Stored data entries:
((

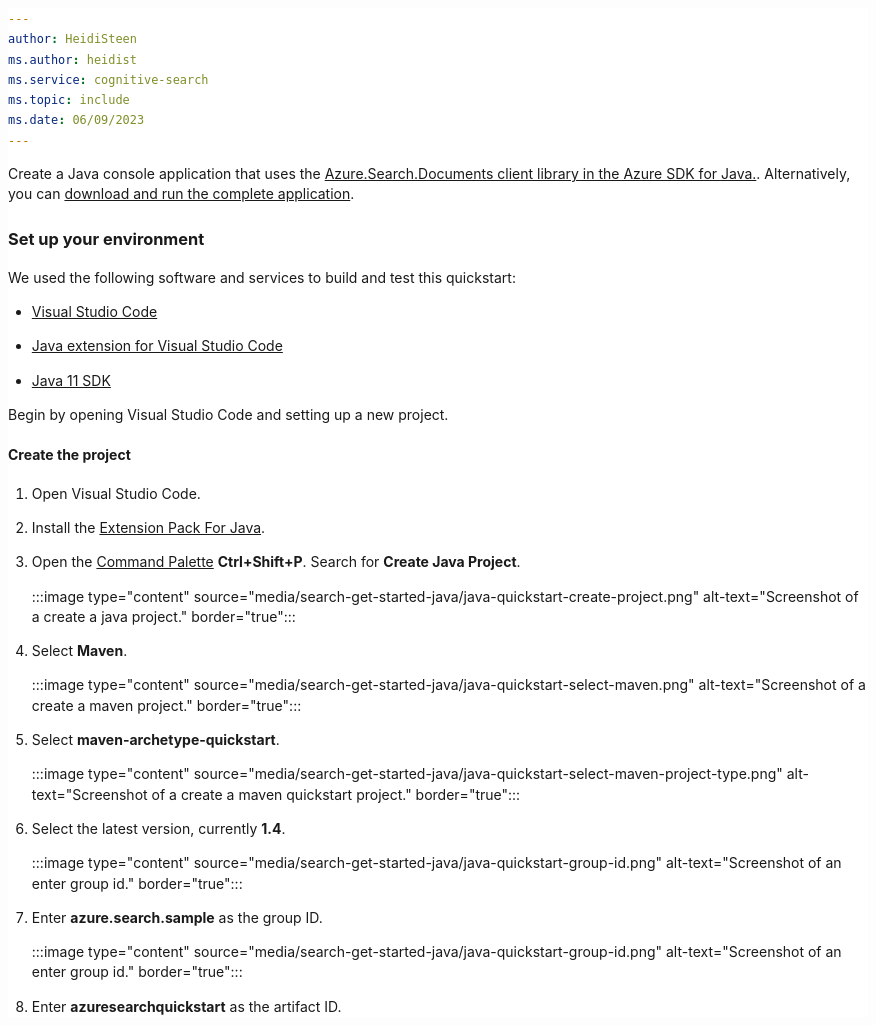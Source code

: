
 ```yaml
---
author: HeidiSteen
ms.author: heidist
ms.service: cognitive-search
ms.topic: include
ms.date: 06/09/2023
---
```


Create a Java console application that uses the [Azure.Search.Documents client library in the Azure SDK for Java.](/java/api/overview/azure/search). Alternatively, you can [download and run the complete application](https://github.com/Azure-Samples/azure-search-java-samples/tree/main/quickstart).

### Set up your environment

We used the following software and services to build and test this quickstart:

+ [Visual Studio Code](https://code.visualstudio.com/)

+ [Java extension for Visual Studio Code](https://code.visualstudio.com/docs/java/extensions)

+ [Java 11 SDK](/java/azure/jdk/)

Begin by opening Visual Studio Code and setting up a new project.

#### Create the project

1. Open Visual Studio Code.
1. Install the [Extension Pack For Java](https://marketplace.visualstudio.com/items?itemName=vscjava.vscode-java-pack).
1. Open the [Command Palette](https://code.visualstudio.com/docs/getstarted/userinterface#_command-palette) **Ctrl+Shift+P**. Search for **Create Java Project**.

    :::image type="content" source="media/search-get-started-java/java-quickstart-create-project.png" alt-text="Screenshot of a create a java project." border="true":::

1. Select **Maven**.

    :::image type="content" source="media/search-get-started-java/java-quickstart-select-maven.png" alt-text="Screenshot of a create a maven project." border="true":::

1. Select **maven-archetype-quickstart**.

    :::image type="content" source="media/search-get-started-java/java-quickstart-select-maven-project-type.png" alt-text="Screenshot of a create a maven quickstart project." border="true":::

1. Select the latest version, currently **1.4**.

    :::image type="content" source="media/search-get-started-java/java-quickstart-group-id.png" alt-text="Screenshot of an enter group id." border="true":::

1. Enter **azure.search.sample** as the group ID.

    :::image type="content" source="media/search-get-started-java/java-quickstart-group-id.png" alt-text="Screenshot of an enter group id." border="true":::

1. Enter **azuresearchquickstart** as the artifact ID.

))
((

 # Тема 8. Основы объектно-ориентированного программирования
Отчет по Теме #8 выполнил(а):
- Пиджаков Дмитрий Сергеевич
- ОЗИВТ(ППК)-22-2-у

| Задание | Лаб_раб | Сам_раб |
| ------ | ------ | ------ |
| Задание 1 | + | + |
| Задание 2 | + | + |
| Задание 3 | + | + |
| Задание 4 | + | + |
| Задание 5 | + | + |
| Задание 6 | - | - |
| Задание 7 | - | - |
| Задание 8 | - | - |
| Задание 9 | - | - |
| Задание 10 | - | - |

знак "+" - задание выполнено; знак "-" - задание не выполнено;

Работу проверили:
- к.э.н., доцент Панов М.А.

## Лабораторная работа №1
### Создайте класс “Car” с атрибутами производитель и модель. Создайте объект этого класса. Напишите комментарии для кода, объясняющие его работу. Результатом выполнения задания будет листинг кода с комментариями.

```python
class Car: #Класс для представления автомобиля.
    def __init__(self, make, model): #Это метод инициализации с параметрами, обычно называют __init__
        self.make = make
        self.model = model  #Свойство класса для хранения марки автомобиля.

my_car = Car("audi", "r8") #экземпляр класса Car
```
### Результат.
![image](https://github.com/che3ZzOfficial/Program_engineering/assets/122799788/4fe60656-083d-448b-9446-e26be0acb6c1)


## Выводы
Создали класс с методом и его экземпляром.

))
((

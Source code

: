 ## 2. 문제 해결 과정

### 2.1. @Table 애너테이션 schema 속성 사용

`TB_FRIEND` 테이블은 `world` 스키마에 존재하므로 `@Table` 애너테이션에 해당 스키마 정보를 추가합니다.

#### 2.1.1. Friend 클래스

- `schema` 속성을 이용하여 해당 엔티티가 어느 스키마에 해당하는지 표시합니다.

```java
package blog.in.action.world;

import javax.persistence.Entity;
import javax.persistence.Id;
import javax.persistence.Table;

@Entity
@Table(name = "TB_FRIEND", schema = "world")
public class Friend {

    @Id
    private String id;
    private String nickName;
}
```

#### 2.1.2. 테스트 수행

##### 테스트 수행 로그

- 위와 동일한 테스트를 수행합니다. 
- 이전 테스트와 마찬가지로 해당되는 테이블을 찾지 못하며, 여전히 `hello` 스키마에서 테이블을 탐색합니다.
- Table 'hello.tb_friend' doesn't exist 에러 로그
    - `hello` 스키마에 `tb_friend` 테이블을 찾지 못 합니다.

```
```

))

Task details
Your answer must consist solely of the lines above between the line holding "Задание 7 | - | - |" and the line holding "Создали класс с методом и его экземпляром.", inclusive, copied exactly.

Response area
| Задание 7 | - | - |
| Задание 8 | - | - |
| Задание 9 | - | - |
| Задание 10 | - | - |

знак "+" - задание выполнено; знак "-" - задание не выполнено;

Работу проверили:
- к.э.н., доцент Панов М.А.

## Лабораторная работа №1
### Создайте класс “Car” с атрибутами производитель и модель. Создайте объект этого класса. Напишите комментарии для кода, объясняющие его работу. Результатом выполнения задания будет листинг кода с комментариями.

```python
class Car: #Класс для представления автомобиля.
    def __init__(self, make, model): #Это метод инициализации с параметрами, обычно называют __init__
        self.make = make
        self.model = model  #Свойство класса для хранения марки автомобиля.

my_car = Car("audi", "r8") #экземпляр класса Car
```
### Результат.
![image](https://github.com/che3ZzOfficial/Program_engineering/assets/122799788/4fe60656-083d-448b-9446-e26be0acb6c1)


## Выводы
Создали класс с методом и его экземпляром.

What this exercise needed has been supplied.